[EXERCISE DESCRIPTION]: State the number of lines in the material below that have "База" in them, without any other text.

[SOURCE DATA]:

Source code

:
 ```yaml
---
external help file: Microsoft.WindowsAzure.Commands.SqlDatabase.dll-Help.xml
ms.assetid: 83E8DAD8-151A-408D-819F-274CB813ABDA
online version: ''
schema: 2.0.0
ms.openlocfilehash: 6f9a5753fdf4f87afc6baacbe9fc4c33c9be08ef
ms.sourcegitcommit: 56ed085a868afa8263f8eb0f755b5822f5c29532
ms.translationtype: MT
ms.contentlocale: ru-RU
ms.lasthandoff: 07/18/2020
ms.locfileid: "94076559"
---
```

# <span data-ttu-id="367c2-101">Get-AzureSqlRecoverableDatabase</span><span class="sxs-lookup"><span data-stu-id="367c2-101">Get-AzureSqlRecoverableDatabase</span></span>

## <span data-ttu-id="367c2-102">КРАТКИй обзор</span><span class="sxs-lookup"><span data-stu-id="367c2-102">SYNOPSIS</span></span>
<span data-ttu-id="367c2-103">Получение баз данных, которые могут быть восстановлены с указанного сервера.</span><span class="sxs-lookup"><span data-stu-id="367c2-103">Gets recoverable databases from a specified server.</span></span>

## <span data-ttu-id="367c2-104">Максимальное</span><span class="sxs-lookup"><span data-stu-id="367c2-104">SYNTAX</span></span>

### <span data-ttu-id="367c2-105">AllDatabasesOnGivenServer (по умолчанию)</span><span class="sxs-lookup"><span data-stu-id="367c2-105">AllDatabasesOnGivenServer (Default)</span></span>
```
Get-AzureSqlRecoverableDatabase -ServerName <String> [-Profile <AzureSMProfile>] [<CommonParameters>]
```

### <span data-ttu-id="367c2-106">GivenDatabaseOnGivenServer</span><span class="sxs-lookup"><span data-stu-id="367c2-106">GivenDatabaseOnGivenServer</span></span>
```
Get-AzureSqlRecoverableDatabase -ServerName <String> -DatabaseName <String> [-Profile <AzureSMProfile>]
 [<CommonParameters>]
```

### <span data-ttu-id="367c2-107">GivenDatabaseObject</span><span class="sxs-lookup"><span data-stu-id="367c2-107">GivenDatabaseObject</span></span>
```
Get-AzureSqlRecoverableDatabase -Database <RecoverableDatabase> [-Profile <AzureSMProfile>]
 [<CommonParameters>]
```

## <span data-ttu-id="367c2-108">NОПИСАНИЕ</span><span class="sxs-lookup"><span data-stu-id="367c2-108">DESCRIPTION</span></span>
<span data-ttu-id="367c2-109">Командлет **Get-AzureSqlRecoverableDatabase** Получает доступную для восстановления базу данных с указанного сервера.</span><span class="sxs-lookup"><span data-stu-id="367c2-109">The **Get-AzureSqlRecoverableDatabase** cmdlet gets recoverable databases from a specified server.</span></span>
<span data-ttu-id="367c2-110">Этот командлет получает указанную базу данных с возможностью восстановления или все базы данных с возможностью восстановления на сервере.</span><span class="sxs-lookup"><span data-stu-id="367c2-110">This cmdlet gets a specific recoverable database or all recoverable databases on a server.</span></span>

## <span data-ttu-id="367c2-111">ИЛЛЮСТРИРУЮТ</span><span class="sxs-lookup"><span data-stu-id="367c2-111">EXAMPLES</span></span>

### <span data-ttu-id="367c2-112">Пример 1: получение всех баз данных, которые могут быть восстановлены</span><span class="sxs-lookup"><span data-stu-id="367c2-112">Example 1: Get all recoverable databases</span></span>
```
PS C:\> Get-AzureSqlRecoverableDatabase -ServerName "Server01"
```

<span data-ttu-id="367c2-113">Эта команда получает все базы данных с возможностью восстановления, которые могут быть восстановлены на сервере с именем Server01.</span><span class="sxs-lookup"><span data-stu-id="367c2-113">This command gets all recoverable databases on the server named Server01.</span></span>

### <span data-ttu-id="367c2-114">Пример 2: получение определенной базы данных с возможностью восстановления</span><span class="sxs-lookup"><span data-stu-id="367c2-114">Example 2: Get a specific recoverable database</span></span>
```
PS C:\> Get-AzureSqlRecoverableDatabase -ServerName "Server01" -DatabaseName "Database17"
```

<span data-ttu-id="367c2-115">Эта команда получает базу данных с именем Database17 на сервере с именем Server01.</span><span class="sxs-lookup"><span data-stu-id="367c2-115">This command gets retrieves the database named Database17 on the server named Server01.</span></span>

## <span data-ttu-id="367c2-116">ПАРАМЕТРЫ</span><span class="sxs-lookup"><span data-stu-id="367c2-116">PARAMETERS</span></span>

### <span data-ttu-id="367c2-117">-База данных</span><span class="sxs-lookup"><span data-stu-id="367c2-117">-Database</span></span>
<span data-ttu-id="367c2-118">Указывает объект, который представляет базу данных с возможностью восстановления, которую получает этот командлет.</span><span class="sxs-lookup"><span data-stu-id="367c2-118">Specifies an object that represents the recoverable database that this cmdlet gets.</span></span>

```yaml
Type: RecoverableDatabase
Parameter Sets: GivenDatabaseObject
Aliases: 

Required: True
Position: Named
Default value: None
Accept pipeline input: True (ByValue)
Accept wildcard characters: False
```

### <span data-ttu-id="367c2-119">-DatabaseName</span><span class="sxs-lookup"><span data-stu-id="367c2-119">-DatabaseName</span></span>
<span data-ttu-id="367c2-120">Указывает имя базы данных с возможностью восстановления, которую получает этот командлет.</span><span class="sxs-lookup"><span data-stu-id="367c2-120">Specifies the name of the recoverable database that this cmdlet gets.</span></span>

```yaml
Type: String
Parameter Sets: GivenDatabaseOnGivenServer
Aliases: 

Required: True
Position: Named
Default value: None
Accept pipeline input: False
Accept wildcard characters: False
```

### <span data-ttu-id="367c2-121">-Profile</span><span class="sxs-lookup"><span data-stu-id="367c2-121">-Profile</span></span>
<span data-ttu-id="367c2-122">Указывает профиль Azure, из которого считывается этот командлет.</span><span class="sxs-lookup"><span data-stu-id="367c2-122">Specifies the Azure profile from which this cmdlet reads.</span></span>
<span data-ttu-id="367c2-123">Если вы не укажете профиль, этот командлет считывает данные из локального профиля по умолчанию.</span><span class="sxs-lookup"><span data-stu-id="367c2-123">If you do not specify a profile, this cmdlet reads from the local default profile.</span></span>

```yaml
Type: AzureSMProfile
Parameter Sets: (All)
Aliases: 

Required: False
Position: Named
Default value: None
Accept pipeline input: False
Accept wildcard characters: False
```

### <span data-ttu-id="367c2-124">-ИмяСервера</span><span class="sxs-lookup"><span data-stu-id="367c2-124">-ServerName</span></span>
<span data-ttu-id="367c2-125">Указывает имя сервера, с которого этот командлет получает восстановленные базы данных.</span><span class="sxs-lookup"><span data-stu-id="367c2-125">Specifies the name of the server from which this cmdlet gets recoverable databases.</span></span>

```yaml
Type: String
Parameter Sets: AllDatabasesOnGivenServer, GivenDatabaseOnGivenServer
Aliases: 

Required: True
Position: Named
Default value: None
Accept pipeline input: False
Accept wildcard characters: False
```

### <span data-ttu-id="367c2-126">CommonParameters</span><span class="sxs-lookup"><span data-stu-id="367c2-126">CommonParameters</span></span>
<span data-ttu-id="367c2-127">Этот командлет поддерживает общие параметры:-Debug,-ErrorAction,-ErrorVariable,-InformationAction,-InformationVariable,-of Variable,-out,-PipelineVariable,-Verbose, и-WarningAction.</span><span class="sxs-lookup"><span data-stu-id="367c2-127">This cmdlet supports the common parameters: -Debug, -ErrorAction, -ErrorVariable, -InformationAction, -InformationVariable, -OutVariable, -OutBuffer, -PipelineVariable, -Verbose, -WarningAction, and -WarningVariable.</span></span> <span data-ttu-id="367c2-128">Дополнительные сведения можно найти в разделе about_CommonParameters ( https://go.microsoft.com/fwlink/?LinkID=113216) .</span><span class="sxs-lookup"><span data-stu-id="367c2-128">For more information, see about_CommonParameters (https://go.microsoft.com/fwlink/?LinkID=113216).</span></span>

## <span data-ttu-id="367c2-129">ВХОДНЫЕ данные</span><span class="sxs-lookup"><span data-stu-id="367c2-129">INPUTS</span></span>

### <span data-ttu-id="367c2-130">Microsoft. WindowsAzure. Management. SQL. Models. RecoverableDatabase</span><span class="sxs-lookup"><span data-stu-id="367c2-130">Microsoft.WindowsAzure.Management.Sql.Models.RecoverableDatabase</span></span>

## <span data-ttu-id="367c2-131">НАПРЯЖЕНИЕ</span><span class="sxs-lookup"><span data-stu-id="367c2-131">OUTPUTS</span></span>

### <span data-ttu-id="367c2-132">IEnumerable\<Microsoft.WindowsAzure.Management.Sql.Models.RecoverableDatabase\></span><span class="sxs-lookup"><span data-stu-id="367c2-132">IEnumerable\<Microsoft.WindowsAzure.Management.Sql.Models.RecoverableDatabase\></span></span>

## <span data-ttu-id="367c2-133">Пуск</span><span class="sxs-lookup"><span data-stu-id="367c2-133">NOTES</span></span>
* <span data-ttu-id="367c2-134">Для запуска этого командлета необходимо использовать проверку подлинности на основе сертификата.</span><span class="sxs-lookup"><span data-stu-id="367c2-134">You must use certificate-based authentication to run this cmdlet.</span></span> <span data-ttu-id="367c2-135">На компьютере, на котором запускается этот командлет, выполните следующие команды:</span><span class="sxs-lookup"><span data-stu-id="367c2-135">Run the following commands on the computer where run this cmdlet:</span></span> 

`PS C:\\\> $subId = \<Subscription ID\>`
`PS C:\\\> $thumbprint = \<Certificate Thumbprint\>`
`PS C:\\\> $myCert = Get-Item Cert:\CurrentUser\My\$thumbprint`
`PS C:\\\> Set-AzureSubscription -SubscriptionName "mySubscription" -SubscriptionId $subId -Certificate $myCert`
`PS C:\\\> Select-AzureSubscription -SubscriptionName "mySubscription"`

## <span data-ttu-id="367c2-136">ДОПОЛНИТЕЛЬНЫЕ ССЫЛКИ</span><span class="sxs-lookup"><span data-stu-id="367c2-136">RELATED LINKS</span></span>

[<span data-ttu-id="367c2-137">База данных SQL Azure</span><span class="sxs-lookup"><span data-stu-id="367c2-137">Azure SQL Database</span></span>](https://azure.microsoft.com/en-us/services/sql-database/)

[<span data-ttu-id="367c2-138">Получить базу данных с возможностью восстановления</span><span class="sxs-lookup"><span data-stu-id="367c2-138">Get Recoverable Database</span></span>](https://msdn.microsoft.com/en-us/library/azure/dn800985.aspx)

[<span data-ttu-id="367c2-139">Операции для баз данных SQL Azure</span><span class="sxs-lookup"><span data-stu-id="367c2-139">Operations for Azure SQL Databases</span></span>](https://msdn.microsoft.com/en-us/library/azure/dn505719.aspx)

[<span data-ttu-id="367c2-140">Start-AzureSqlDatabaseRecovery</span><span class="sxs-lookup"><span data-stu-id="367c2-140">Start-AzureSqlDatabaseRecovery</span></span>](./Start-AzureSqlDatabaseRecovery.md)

[SOLUTION TO THIS PROBLEM]: 2